Friday, July 8, 2011
Over part of my holiday I was lucky enough to explore the Burgundy region of France. It was beautiful and it was nice to spend some time with my entire family for the first time in six years – the wine certainly helped!
On one of the days we went on a wine tour and the guide was asked what vintages were considered good for this region. Like a good salesman, he answered that ‘every year for these grapes are good years!’ The point that he was trying to make is that each year is different. This may be due to the amount of sun the grapes see for that year, the slope of the limestone in that particular plot, the humidity, and the amount of rainfall – the factors are too many to list.
When it comes to considering whether or not a year is a ‘good’ year, it is not necessarily the vintage of the grape (although this can help) but the taste buds of the consumer that decides.
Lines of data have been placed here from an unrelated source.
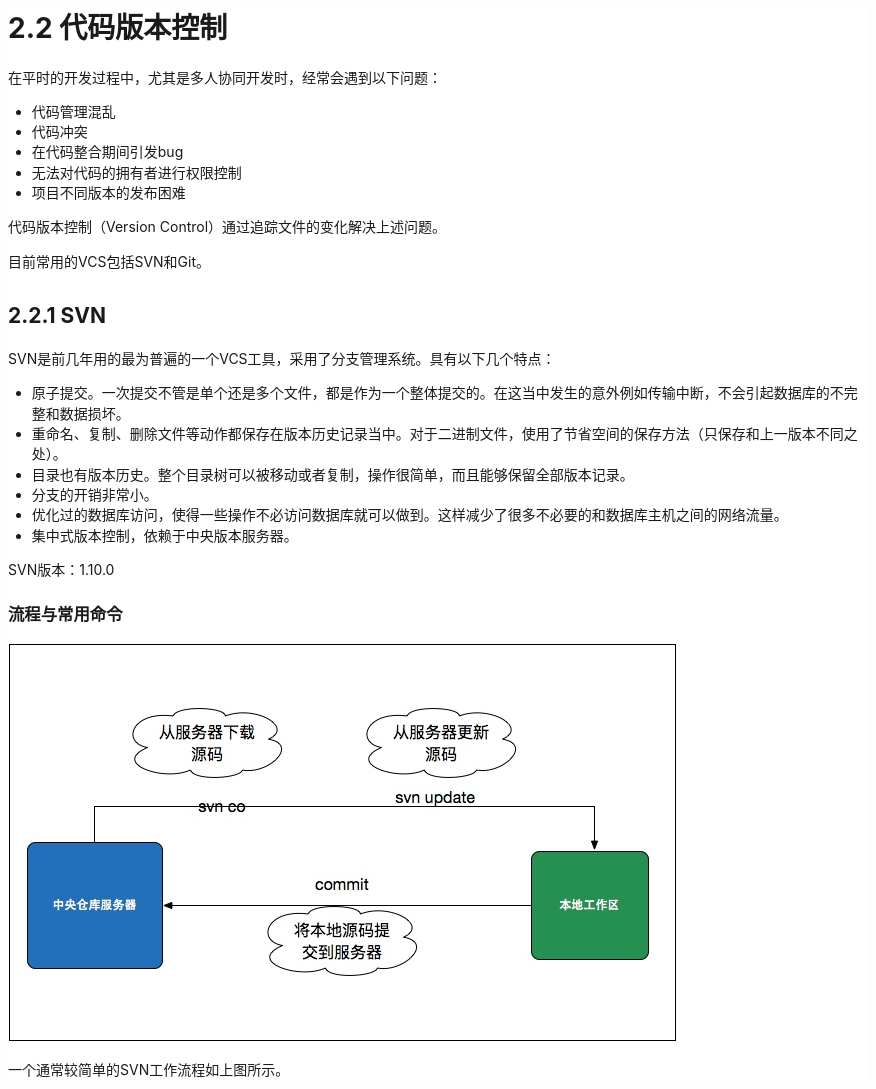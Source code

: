 # 2.2 代码版本控制

在平时的开发过程中，尤其是多人协同开发时，经常会遇到以下问题：

- 代码管理混乱
- 代码冲突
- 在代码整合期间引发bug
- 无法对代码的拥有者进行权限控制
- 项目不同版本的发布困难

代码版本控制（Version Control）通过追踪文件的变化解决上述问题。

目前常用的VCS包括SVN和Git。

## 2.2.1 SVN

SVN是前几年用的最为普遍的一个VCS工具，采用了分支管理系统。具有以下几个特点：

- 原子提交。一次提交不管是单个还是多个文件，都是作为一个整体提交的。在这当中发生的意外例如传输中断，不会引起数据库的不完整和数据损坏。
- 重命名、复制、删除文件等动作都保存在版本历史记录当中。对于二进制文件，使用了节省空间的保存方法（只保存和上一版本不同之处）。
- 目录也有版本历史。整个目录树可以被移动或者复制，操作很简单，而且能够保留全部版本记录。
- 分支的开销非常小。
- 优化过的数据库访问，使得一些操作不必访问数据库就可以做到。这样减少了很多不必要的和数据库主机之间的网络流量。
- 集中式版本控制，依赖于中央版本服务器。

SVN版本：1.10.0

### 流程与常用命令

![](media/15020897352634.jpg)

一个通常较简单的SVN工作流程如上图所示。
People’s tastes are different and it is up to them to decide what they do and do not like. Also, the way the final product tastes one year may not be the same as the next so the wine is constantly changing. Our guide was most unimpressed with the way the some wines are produced to taste exactly the same out of every bottle, instead of individualized each year.
On the car ride back to our accommodation, I began thinking how this can be very similar to teaching. Each student we teach is different and there is no one way (or vintage) that is right for each person. Our future depends on us not producing students that are exactly the same as each other. We are not in an industrial economic age anymore and, as far as ‘intellect’ is concerned, ‘book smart’ people are not the only ones who have valuable ideas to contribute to our societies. There are dangers of confirming to standards and this is something that we need to consider when standardizing education. What we need for the future is not the same version of one vintage, but a variety of vintages each with their different strengths.